> _Stored data_:
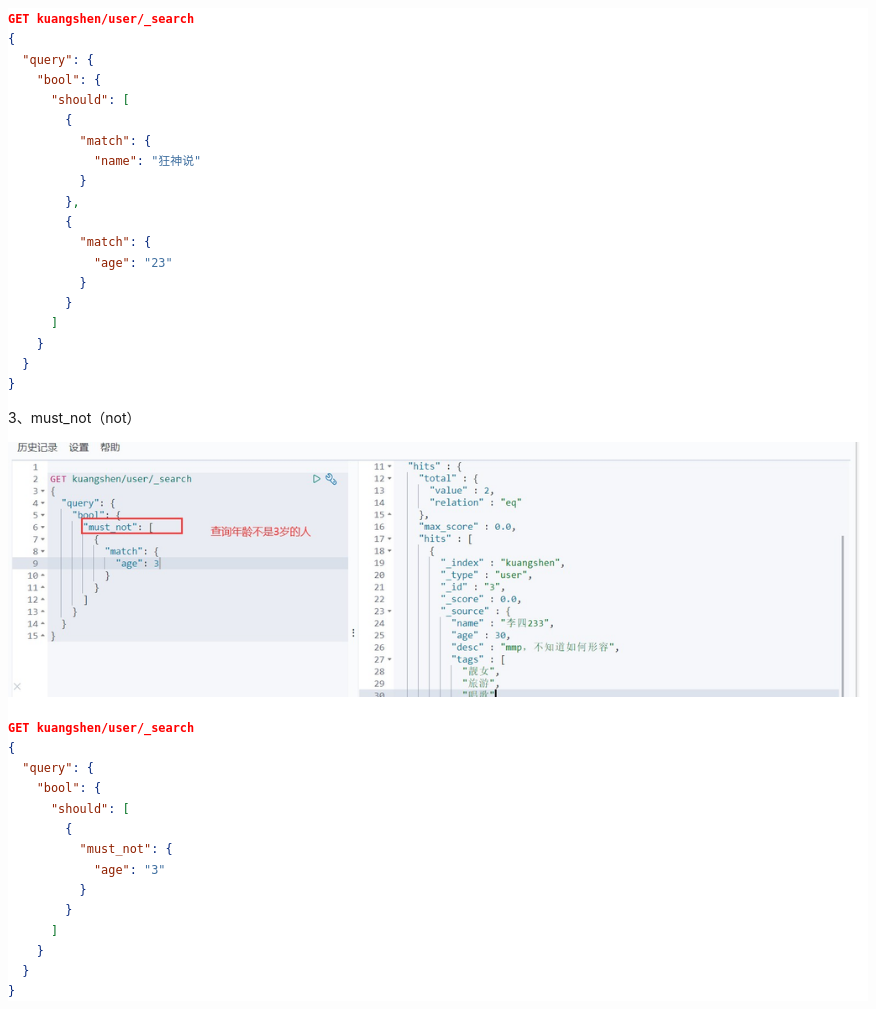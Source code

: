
```json
GET kuangshen/user/_search
{
  "query": {
    "bool": {
      "should": [
        {
          "match": {
            "name": "狂神说"
          }
        },
        {
          "match": {
            "age": "23"
          }
        }
      ]
    }
  }
}
```



3、must_not（not）

![ElasticSearch_49](ElasticSearch7.6.x实战/ElasticSearch_49.jpg)

```json
GET kuangshen/user/_search
{
  "query": {
    "bool": {
      "should": [
        {
          "must_not": {
            "age": "3"
          }
        }
      ]
    }
  }
}
```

> _EXERCISE DETAILS_: Copy every record exactly, leaving the pictures out.

> _EXERCISE SOLUTION_:
Source code

:
```json
GET kuangshen/user/_search
{
  "query": {
    "bool": {
      "should": [
        {
          "match": {
            "name": "狂神说"
          }
        },
        {
          "match": {
            "age": "23"
          }
        }
      ]
    }
  }
}
```



3、must_not（not）

![ElasticSearch_49](ElasticSearch7.6.x实战/ElasticSearch_49.jpg)

```json
GET kuangshen/user/_search
{
  "query": {
    "bool": {
      "should": [
        {
          "must_not": {
            "age": "3"
          }
        }
      ]
    }
  }
}
```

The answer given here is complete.